Minister of Employment, Workforce Development and Disability Inclusion Carla Qualtrough holds a press conference on Parliament Hill in Ottawa on Friday, July 17, 2020. THE CANADIAN PRESS/Sean Kilpatrick

Feds extend CERB for four more weeks, announce changes to EI system

New benefits for recovery and caretakers also announced

The federal government’s $500-a-week COVID-19 benefit program will be extended by four weeks.

Federal Employment Minister Carla Qualtrough made the announcement at a press conference Thursday (Aug. 20).

The Canada Emergency Response Benefit (CERB) began in March. This is its second time the benefit has been extended. It is now expected to expire on Sept. 27, when changes to a new “simplified” EI system are scheduled to come into effect.

Qualtrough said she is “absolutely confident” that the new EI system will be able to handle the approximately three million people expected to qualify for the benefit once CERB expires. There are 4.5 million people currently on CERB.

“If there’s anything this pandemic has shown us, it is that our EI system hasn’t kept up with the way work has evolved and we now have a chance to fix that for the better,” Qualtrough said.

Once CERB expires, a new $400-a-week benefit is expected to come into effect for those not eligible for EI, as well as a $500-a-week benefit for caregivers or sick Canadians.

The $400-a-week recovery benefit will allow recipients to make up to $38,000 on top of the recovery benefit, either through traditional work or self-employment. For every dollar earned on top of the $38,000, recipients will have to repay 50 cents up to the total amount of benefit they received. This benefit will last for 26 weeks.

Finance Minister Chrystia Freeland said that although the caregiving benefit was for all caregivers, it would be crucial in helping women throughout the economic crisis created by the pandemic. Women have been hit hard by the pandemic, with a University of B.C. study showing pre-existing gender pay gap creating an incentive in many households for fathers to remain in the workforce. The most recent data on the pay gap shows that women earn 87 cents for every dollar earned by men in Canada.

The caregiving benefit would apply to those who must stay home with:

  • a child under age 12 due to the closures of schools or daycares because of COVID-19
  • a family member with a disability or a dependent because their day program or care facility is closed due to COVID-19
  • a child, a family member with a disability, or a dependent who is not attending school, daycare, or other care facilities under the advice of a medical professional due to being at high-risk if they contract COVID-19.

As part of a new proposed one-year simplified EI system, anyone eligible for EI will get at a minimum of $400 each week (to match the recovery benefit) for at least 26 weeks.

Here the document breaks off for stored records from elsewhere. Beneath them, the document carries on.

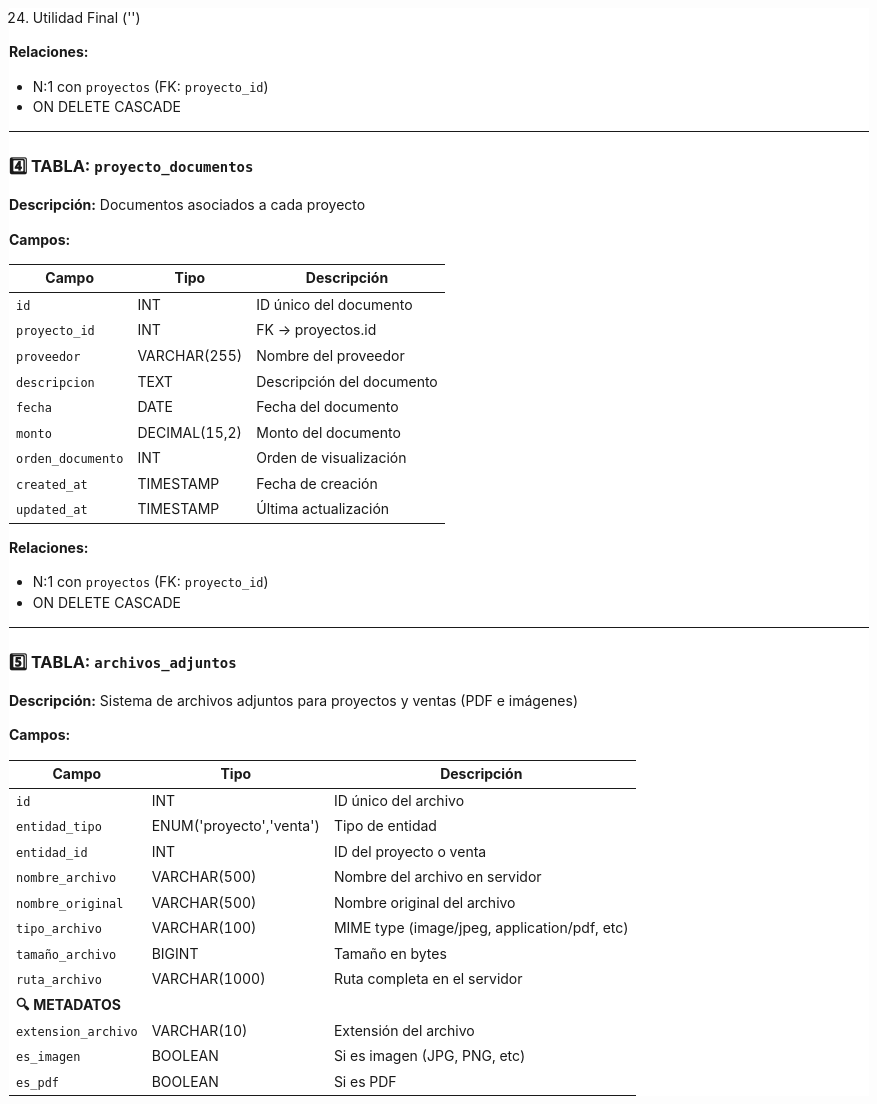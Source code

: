 24. Utilidad Final ('')

**Relaciones:**
- N:1 con `proyectos` (FK: `proyecto_id`)
- ON DELETE CASCADE

---

### 4️⃣ TABLA: `proyecto_documentos`

**Descripción:** Documentos asociados a cada proyecto

**Campos:**

| Campo | Tipo | Descripción |
|-------|------|-------------|
| `id` | INT | ID único del documento |
| `proyecto_id` | INT | FK → proyectos.id |
| `proveedor` | VARCHAR(255) | Nombre del proveedor |
| `descripcion` | TEXT | Descripción del documento |
| `fecha` | DATE | Fecha del documento |
| `monto` | DECIMAL(15,2) | Monto del documento |
| `orden_documento` | INT | Orden de visualización |
| `created_at` | TIMESTAMP | Fecha de creación |
| `updated_at` | TIMESTAMP | Última actualización |

**Relaciones:**
- N:1 con `proyectos` (FK: `proyecto_id`)
- ON DELETE CASCADE

---

### 5️⃣ TABLA: `archivos_adjuntos`

**Descripción:** Sistema de archivos adjuntos para proyectos y ventas (PDF e imágenes)

**Campos:**

| Campo | Tipo | Descripción |
|-------|------|-------------|
| `id` | INT | ID único del archivo |
| `entidad_tipo` | ENUM('proyecto','venta') | Tipo de entidad |
| `entidad_id` | INT | ID del proyecto o venta |
| `nombre_archivo` | VARCHAR(500) | Nombre del archivo en servidor |
| `nombre_original` | VARCHAR(500) | Nombre original del archivo |
| `tipo_archivo` | VARCHAR(100) | MIME type (image/jpeg, application/pdf, etc) |
| `tamaño_archivo` | BIGINT | Tamaño en bytes |
| `ruta_archivo` | VARCHAR(1000) | Ruta completa en el servidor |
| **🔍 METADATOS** | | |
| `extension_archivo` | VARCHAR(10) | Extensión del archivo |
| `es_imagen` | BOOLEAN | Si es imagen (JPG, PNG, etc) |
| `es_pdf` | BOOLEAN | Si es PDF |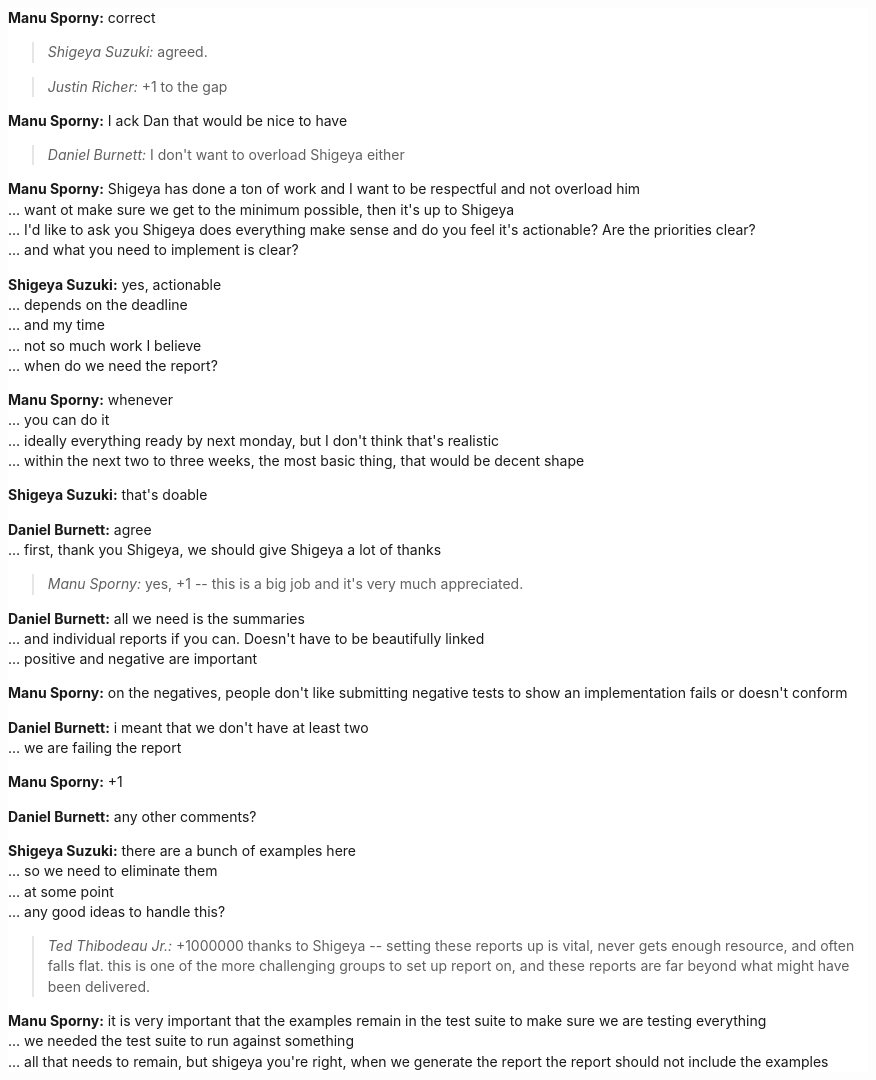 **Manu Sporny:** correct  

> *Shigeya Suzuki:* agreed.

> *Justin Richer:* +1 to the gap

**Manu Sporny:** I ack Dan that would be nice to have  

> *Daniel Burnett:* I don't want to overload Shigeya either

**Manu Sporny:** Shigeya has done a ton of work and I want to be respectful and not overload him  
… want ot make sure we get to the minimum possible, then it's up to Shigeya  
… I'd like to ask you Shigeya does everything make sense and do you feel it's actionable? Are the priorities clear?  
… and what you need to implement is clear?  

**Shigeya Suzuki:** yes, actionable  
… depends on the deadline  
… and my time  
… not so much work I believe  
… when do we need the report?  

**Manu Sporny:** whenever  
… you can do it  
… ideally everything ready by next monday, but I don't think that's realistic  
… within the next two to three weeks, the most basic thing, that would be decent shape  

**Shigeya Suzuki:** that's doable  

**Daniel Burnett:** agree  
… first, thank you Shigeya, we should give Shigeya a lot of thanks  

> *Manu Sporny:* yes, +1 -- this is a big job and it's very much appreciated.

**Daniel Burnett:** all we need is the summaries  
… and individual reports if you can. Doesn't have to be beautifully linked  
… positive and negative are important  

**Manu Sporny:** on the negatives, people don't like submitting negative tests to show an implementation fails or doesn't conform  

**Daniel Burnett:** i meant that we don't have at least two  
… we are failing the report  

**Manu Sporny:** +1  

**Daniel Burnett:** any other comments?  

**Shigeya Suzuki:** there are a bunch of examples here  
… so we need to eliminate them  
… at some point  
… any good ideas to handle this?  

> *Ted Thibodeau Jr.:* +1000000 thanks to Shigeya -- setting these reports up is vital, never gets enough resource, and often falls flat. this is one of the more challenging groups to set up report on, and these reports are far beyond what might have been delivered.

**Manu Sporny:** it is very important that the examples remain in the test suite to make sure we are testing everything  
… we needed the test suite to run against something  
… all that needs to remain, but shigeya you're right, when we generate the report the report should not include the examples  
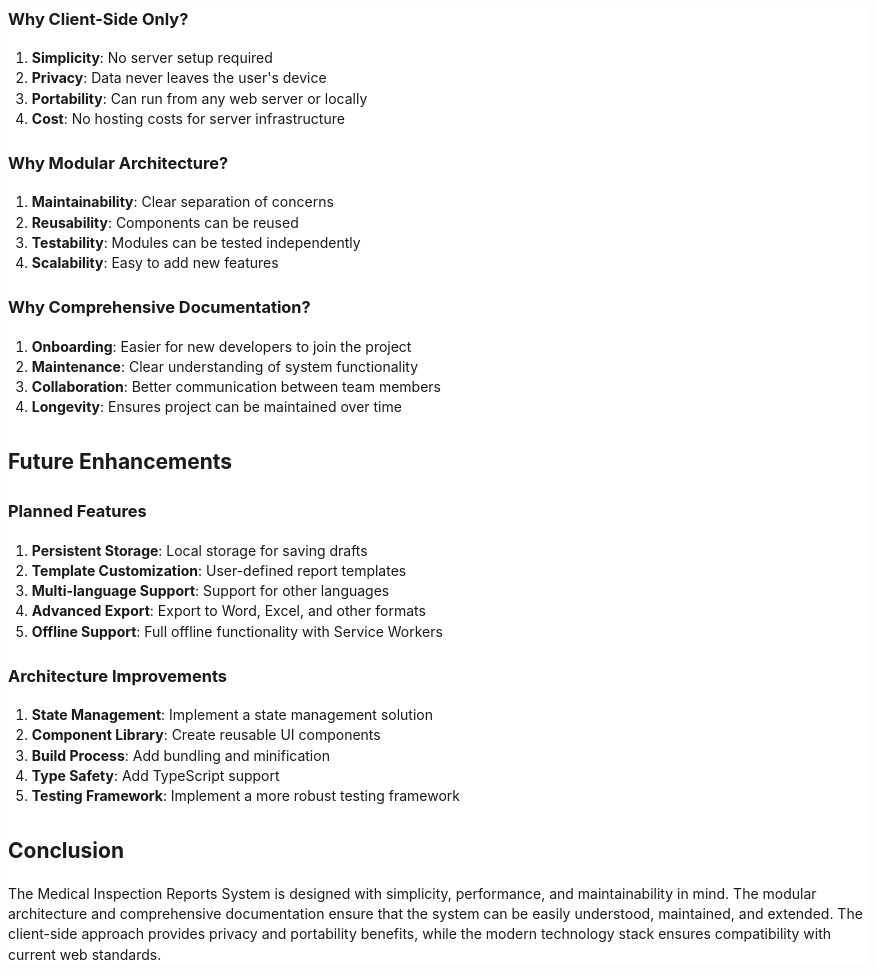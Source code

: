 ### Why Client-Side Only?

1. **Simplicity**: No server setup required
2. **Privacy**: Data never leaves the user's device
3. **Portability**: Can run from any web server or locally
4. **Cost**: No hosting costs for server infrastructure

### Why Modular Architecture?

1. **Maintainability**: Clear separation of concerns
2. **Reusability**: Components can be reused
3. **Testability**: Modules can be tested independently
4. **Scalability**: Easy to add new features

### Why Comprehensive Documentation?

1. **Onboarding**: Easier for new developers to join the project
2. **Maintenance**: Clear understanding of system functionality
3. **Collaboration**: Better communication between team members
4. **Longevity**: Ensures project can be maintained over time

## Future Enhancements

### Planned Features

1. **Persistent Storage**: Local storage for saving drafts
2. **Template Customization**: User-defined report templates
3. **Multi-language Support**: Support for other languages
4. **Advanced Export**: Export to Word, Excel, and other formats
5. **Offline Support**: Full offline functionality with Service Workers

### Architecture Improvements

1. **State Management**: Implement a state management solution
2. **Component Library**: Create reusable UI components
3. **Build Process**: Add bundling and minification
4. **Type Safety**: Add TypeScript support
5. **Testing Framework**: Implement a more robust testing framework

## Conclusion

The Medical Inspection Reports System is designed with simplicity, performance, and maintainability in mind. The modular architecture and comprehensive documentation ensure that the system can be easily understood, maintained, and extended. The client-side approach provides privacy and portability benefits, while the modern technology stack ensures compatibility with current web standards.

Recipients need to have worked 120 hours to qualify, below current EI requirements of 420 and 700 hours of insurable employment. This is expected to cover contract, self-employed and “gig” economy workers.

READ MORE: The pandemic is widening Canada’s workplace gender gap

However, the new program can only be approved once Parliament is back in session, after it was prorogued by Prime Minister Justin Trudeau until Sept. 23. Qualtrough said she was not worried about working with opposition on the new benefits system. She said the government chose to announce details Thursday, more than a month before Parliament returns and CERB expires, to give Canadians “certainty” about the weeks and months ahead.

Altogether, the benefits will cost $37 billion; $8 billion to extend CERB (currently at $80 billion), $22 billion for a “relaxed” EI system and $7 billion in additional costs to the EI. The costs are for one year, but are dependent on the course of the pandemic and how the labour market rebounds from historic job losses.

Since mid-March, the CERB has paid almost $69.4 billion in benefits to 8.61 million people, of which 4.1 million have since returned to the labour market.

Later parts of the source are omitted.